As many people know, Harriet Tubman was one of the most widely known leaders of The Underground Railroad. In her time working on The Underground Railroad, Harriet rescued over 300 slaves, making her an extraordinary heroine. Harriet was lucky to have a small amount of family members on the same plantation as her. She was a hard worker until she had a brick thrown at her head by a slave overseer when she was a young girl. When Harriet was older, she was allowed to work for pay on another plantation for the price of one dollar a week to her original master; yet, Harriet was not going to accept the life of a slave.
She could not buy her freedom papers as her request was denied, so she decided to escape.

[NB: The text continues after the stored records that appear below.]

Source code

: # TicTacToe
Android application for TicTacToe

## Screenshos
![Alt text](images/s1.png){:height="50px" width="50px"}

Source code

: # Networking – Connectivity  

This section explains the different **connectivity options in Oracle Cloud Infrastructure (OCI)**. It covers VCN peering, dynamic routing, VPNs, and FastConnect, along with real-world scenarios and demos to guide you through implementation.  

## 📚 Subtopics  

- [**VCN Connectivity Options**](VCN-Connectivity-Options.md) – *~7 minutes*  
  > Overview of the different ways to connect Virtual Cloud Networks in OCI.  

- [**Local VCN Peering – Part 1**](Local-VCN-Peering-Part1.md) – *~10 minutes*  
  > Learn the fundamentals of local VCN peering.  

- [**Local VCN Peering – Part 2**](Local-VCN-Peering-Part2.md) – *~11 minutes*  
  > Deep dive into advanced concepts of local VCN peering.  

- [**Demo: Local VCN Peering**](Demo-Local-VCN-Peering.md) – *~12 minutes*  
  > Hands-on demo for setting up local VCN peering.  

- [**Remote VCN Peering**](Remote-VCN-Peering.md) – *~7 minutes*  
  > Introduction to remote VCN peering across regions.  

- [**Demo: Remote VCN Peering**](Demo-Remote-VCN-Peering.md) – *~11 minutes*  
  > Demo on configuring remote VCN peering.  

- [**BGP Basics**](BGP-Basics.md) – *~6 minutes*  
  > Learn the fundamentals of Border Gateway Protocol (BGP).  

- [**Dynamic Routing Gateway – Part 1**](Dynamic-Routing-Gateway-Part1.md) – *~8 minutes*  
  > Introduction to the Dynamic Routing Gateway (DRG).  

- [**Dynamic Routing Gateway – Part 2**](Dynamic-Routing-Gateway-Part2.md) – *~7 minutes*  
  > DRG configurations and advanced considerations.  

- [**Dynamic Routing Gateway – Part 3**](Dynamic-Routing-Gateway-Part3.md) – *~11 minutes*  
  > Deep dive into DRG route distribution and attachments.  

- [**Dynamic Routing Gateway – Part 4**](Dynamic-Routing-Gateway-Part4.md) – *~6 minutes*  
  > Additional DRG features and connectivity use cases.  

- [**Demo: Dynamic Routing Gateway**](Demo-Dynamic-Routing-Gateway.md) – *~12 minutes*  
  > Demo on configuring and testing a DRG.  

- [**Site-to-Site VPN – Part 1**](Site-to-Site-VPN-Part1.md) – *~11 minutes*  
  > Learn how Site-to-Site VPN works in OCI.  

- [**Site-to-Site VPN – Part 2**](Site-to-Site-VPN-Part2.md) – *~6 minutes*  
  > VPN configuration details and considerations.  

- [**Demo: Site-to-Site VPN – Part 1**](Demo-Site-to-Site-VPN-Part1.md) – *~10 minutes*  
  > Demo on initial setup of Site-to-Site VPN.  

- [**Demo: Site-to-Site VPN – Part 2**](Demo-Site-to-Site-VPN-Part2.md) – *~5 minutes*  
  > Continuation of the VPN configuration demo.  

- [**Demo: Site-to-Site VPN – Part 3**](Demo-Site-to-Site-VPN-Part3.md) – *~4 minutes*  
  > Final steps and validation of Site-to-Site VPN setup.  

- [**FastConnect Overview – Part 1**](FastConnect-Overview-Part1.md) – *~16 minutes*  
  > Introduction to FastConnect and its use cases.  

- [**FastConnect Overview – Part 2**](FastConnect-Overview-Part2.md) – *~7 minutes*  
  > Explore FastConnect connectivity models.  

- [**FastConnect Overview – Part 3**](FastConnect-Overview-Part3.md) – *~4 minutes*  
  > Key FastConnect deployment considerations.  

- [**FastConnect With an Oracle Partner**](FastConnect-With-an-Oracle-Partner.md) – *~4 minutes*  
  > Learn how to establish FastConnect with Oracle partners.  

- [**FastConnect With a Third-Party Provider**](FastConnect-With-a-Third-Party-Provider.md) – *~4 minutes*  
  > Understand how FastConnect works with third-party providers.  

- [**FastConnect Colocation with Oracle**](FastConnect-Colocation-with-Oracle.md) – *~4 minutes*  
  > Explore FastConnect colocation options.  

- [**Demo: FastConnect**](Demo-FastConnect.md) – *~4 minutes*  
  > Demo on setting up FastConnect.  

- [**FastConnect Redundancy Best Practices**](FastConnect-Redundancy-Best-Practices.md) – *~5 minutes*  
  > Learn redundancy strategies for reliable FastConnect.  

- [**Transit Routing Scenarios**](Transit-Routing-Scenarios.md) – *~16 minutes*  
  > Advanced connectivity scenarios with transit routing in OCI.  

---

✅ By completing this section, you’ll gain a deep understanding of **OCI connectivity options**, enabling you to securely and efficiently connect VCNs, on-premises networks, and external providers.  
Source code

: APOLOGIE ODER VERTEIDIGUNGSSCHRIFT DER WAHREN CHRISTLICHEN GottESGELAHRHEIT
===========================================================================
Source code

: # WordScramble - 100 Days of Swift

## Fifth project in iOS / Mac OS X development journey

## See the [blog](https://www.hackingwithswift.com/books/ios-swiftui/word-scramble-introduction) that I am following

After successfully escaping the perils of slavery, she decided to help others make the treacherous journey to freedom. Araminta Harriet Ross was born in March of the year 1822 to Harriet Green Ross and Ben Ross in Dorchester County, Maryland; however, she was one of nine children! Araminta eventually started calling herself Harriet, her middle name which is also her mother’s name. Harriet’s entire family was on the same plantation, except her sister, “Tilly” Ross, who was sadly sold off.
Harriet Green Ross, the famous abolitionist’s mother, was extremely religious and her children followed in her footsteps. Harriet Tubman was religious from an extremely young age as she would pray to God every day and night. Yet one dreadful night, Harriet prayed for the death of her master. She repeated this day and night until one night, the master passed away. Harriet was frightened thinking she was reason for his passing, and she asked for forgiveness while vowing to do anything her God commanded. Harriet’s loyalty to prayer and religion followed her throughout her life.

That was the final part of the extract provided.